In the data that follows, find the line with "Add this to"; transcribe it, every later line up to the one with "The GATT service", and that line as well, exactly and with no others.

(Stored data entries)
★ ★ ★ ★ ★ ★ ★

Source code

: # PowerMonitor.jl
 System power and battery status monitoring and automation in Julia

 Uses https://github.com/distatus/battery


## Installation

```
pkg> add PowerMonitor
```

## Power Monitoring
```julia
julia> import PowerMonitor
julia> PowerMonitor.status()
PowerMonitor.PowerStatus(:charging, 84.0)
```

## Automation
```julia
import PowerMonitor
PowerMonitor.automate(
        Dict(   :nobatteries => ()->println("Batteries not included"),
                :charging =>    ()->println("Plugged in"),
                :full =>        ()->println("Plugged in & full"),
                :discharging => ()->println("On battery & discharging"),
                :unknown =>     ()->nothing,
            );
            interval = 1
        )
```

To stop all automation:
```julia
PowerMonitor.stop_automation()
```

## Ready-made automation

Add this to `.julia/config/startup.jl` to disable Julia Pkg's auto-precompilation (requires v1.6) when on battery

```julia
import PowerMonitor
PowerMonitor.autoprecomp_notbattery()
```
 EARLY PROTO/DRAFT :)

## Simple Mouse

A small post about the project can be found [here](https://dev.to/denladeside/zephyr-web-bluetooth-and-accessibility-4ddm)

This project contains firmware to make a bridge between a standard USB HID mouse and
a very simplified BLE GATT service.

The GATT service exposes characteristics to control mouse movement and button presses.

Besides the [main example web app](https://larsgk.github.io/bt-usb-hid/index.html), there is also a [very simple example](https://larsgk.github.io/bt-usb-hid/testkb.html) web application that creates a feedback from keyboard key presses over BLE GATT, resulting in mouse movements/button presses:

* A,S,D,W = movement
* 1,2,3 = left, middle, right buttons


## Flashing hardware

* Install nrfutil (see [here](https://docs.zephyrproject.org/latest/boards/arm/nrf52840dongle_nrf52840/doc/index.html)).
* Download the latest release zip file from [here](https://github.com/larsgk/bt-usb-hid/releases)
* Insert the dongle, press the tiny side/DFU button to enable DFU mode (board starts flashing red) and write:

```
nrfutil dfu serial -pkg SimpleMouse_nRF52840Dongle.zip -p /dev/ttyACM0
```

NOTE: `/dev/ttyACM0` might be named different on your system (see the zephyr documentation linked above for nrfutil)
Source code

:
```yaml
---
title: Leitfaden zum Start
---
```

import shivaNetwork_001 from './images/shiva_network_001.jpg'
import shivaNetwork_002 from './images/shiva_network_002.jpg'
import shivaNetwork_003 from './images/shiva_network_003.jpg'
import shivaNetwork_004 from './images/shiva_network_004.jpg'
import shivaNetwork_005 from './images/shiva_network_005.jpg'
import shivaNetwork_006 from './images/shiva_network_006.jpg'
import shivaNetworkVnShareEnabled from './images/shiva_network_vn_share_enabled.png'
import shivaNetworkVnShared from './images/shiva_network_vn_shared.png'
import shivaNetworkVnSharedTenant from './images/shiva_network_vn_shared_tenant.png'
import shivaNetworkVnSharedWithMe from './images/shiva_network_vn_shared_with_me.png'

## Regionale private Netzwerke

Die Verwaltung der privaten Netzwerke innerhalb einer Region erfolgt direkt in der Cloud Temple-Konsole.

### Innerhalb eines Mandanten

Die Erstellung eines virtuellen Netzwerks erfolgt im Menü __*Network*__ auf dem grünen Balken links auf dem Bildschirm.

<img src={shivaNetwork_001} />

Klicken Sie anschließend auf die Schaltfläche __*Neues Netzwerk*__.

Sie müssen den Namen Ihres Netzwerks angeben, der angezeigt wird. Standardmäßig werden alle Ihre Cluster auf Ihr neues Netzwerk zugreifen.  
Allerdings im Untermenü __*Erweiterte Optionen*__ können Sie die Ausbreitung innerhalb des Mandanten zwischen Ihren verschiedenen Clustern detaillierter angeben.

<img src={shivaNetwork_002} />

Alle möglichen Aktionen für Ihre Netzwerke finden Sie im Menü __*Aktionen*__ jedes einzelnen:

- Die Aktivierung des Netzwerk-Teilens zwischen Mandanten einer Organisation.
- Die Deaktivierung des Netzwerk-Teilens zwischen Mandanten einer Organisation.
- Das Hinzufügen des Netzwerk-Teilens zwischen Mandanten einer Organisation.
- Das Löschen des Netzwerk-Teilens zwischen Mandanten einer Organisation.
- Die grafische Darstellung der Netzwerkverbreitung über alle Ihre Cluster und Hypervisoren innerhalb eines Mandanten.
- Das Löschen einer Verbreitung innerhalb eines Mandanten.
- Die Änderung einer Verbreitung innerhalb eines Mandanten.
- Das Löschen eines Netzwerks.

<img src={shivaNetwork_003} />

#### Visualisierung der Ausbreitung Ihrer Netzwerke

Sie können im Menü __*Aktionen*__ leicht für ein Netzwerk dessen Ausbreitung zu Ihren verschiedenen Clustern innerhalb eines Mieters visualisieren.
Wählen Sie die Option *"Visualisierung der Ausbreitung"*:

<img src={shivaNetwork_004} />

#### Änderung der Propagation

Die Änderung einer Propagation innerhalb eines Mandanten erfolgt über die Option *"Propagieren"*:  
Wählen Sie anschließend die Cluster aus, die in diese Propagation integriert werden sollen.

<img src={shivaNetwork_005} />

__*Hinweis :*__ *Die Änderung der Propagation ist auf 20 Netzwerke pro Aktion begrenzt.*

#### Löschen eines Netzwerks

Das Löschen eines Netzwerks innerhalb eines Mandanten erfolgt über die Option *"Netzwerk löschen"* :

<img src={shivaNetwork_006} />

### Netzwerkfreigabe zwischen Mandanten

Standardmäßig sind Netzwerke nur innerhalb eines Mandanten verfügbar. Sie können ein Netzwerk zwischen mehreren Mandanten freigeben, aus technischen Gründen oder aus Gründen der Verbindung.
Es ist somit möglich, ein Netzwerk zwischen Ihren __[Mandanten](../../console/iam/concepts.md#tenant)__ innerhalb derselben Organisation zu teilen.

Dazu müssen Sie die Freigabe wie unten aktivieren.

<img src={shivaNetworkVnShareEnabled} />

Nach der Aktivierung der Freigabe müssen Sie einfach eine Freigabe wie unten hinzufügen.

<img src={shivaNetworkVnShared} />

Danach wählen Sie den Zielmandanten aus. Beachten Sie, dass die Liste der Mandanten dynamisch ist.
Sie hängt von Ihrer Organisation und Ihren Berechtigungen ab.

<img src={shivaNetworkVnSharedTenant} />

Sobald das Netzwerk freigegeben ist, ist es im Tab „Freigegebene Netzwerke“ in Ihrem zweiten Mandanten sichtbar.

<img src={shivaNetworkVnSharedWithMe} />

★ ★ ★ ★ ★ ★ ★

> [Solution to the problem]:
Add this to `.julia/config/startup.jl` to disable Julia Pkg's auto-precompilation (requires v1.6) when on battery

```julia
import PowerMonitor
PowerMonitor.autoprecomp_notbattery()
```
 EARLY PROTO/DRAFT :)

## Simple Mouse

A small post about the project can be found [here](https://dev.to/denladeside/zephyr-web-bluetooth-and-accessibility-4ddm)

This project contains firmware to make a bridge between a standard USB HID mouse and
a very simplified BLE GATT service.

The GATT service exposes characteristics to control mouse movement and button presses.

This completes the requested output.